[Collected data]
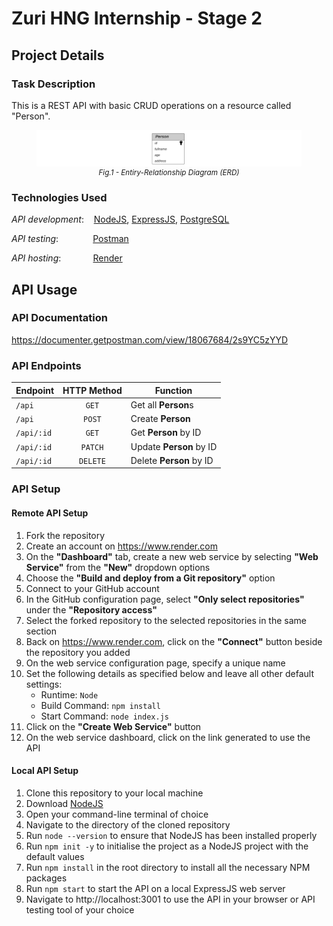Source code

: # Zuri HNG Internship - Stage 2

## Project Details
### Task Description
This is a REST API with basic CRUD operations on a resource called "Person".

<figure style="text-align:center; font-style:italic; font-size:smaller">
    <img src="./images/UML%20Entity-Relationship%20Diagram%20(ERD).png">
    <figcaption>Fig.1 - Entiry-Relationship Diagram (ERD)</figcaption>
</figure>

### Technologies Used
*API development*:
&nbsp;&nbsp;
[NodeJS](https://nodejs.org/en), [ExpressJS](https://expressjs.com/), [PostgreSQL](https://www.postgresql.org/)

*API testing*:
&nbsp;&nbsp;&nbsp;&nbsp;&nbsp;&nbsp;&nbsp;&nbsp;&nbsp;&nbsp;&nbsp;&nbsp;
[Postman](https://www.postman.com/)

*API hosting*:
&nbsp;&nbsp;&nbsp;&nbsp;&nbsp;&nbsp;&nbsp;&nbsp;&nbsp;&nbsp;&nbsp;
[Render](https://render.com/)

## API Usage
### API Documentation
https://documenter.getpostman.com/view/18067684/2s9YC5zYYD

### API Endpoints
| Endpoint      | HTTP Method   | Function                 |
| ------------- | :-----------: | ------------------------ |
| `/api`        | `GET`         | Get all **Person**s      |
| `/api`        | `POST`        | Create **Person**        |
| `/api/:id`    | `GET`         | Get **Person** by ID     |
| `/api/:id`    | `PATCH`       | Update **Person** by ID  |
| `/api/:id`    | `DELETE`      | Delete **Person** by ID  |

### API Setup
#### Remote API Setup
1. Fork the repository
2. Create an account on https://www.render.com
3. On the **"Dashboard"** tab, create a new web service by selecting **"Web Service"** from the **"New"** dropdown options
4. Choose the **"Build and deploy from a Git repository"** option
5. Connect to your GitHub account
6. In the GitHub configuration page, select **"Only select repositories"** under the **"Repository access"** 
7. Select the forked repository to the selected repositories in the same section
8. Back on https://www.render.com, click on the **"Connect"** button beside the repository you added
9. On the web service configuration page, specify a unique name
10. Set the following details as specified below and leave all other default settings:
       * Runtime: `Node`
       * Build Command: `npm install`
       * Start Command: `node index.js`
11. Click on the **"Create Web Service"** button
12. On the web service dashboard, click on the link generated to use the API

#### Local API Setup
1. Clone this repository to your local machine
2. Download [NodeJS](https://nodejs.org/en)
3. Open your command-line terminal of choice
4. Navigate to the directory of the cloned repository
5. Run `node --version` to ensure that NodeJS has been installed properly
6. Run `npm init -y` to initialise the project as a NodeJS project with the default values
7. Run `npm install` in the root directory to install all the necessary NPM packages
8. Run `npm start` to start the API on a local ExpressJS web server
9. Navigate to http://localhost:3001 to use the API in your browser or API testing tool of your choice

# Work task:
Reply with nothing except the number of lines in the records that include the word "Build".

# Result for this exercise:
2